In a typical year in the United States I might hear of a few people who
have died; most all of them after a full life. In my regular visits to
Haiti I learn about someone who dies every month. Here is a
representative list from 2012; I imagine anyone else in this fragile
country could give a similar accounting.
Dieunison's mother died at the beginning of the year. She was reportedly a
voodoo priestess, like her mother before her. I have never heard anyone
mention her cause of death, though she could not have been very old.
In February an elderly woman was hit by a motorcycle near MoHI's gate.
Gama, who is a paramedic, rushed to the scene and collected her to the
hospital, but the woman did not survive.
In March Gama's cousin died, a thirty-three year old woman with a husband
and three children. She had a short, fatal illness though I never heard a
diagnosis.
Marieve's cousin died in child birth in April. She is survived by a
husband, young son and twin daughters, one of whom was born blind.
In May Pepe's father-in-law died. He at least had a long life.
Three local youths died in a horrendous wreck when their small car was run
into a ditch by an out of control truck in June. The truck's chassis
ploughed right over the car, crushing and killing them on the spot.
In July Lex's sister-in-law died; age 42.
August was a month when horror visited children. A six year old Hands and
Feet orphan drowned in the Caribbean Sea. After searching for hours, the
matrons gave up when night fell. The girl?s body was discovered the next
day, her extremities gone. The same month Kylene, a MoHI Sunday singer,
lost her third baby in four pregnancies. The baby was full term, yet born
dead.
I hoped that September would break the pattern; but all kinds of odd
disease flourished. Toto had a wound on his arm that blistered and sent him
to the hospital; he missed three weeks of work. Ble, the painter, got a
cut on his leg that festered into an ugly infection. He limped around the
site for days with his pants leg rolled up so fresh air could scab over the
oozing pus, but with so much plaster dust in the air his leg healed
slowly. Fanes came down with a stomach bug, the front end version of what
plagued me, but in a more severe form. He could not keep any food down,
lost sixty pounds and moved to Les Cayes where his family could care for
him. Two days after I returned to the States Fanes died. Dysentery?
Worms? Whatever took this healthy man in his middle forties was likely
something that could have been diagnosed and treated in any industrial
nation.
When I return this month a banner in the crew's lunch tent honors Boss
Fanes, but in truth, I have not heard his name mentioned even once. Two
weeks after passing, life without Fanes is the new normal; everyone has
moved on.
There is no time to grieve for Fanes, or the drowned girl, or Pepe's
father-in-law, or Dieunison's mother because today we have a new tragedy,
five bodies lying together wrapped in a USAID tarp. Lex prays over them
while a crowd of Haitians in ponchos and ripped garbage bags witness their
passing before Hurricane Sandy even departs our shores.
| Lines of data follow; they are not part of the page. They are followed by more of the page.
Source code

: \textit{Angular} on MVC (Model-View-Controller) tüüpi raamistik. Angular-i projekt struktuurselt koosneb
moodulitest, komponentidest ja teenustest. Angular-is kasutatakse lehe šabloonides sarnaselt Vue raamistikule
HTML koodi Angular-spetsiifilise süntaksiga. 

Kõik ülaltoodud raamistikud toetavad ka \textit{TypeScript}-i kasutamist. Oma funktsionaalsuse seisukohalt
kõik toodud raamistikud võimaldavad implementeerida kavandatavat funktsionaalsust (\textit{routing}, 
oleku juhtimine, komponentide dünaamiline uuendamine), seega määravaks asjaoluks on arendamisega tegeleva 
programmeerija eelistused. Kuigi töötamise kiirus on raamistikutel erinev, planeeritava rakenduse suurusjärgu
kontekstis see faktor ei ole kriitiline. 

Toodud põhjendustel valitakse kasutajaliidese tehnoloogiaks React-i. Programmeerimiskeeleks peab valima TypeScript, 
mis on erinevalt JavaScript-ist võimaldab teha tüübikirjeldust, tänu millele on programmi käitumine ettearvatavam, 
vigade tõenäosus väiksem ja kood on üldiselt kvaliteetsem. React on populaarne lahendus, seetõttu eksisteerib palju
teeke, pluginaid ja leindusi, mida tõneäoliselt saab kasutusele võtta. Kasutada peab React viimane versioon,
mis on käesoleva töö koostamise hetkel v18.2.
At least half these people who died this year could have been saved by
elementary public health measures - clean water, safe houses, vehicle
inspections, maternity care, life guards. We take these for granted in the
United States and other developed countries. But for nine million
Haitians, and a billion others around the planet, these simple safeguards
do not exist. So people continue to die from landslides and labor;
dysentery and drowning; and as long as we allow these conditions to prevail
for our fellow humans, our society is less developed than we pretend.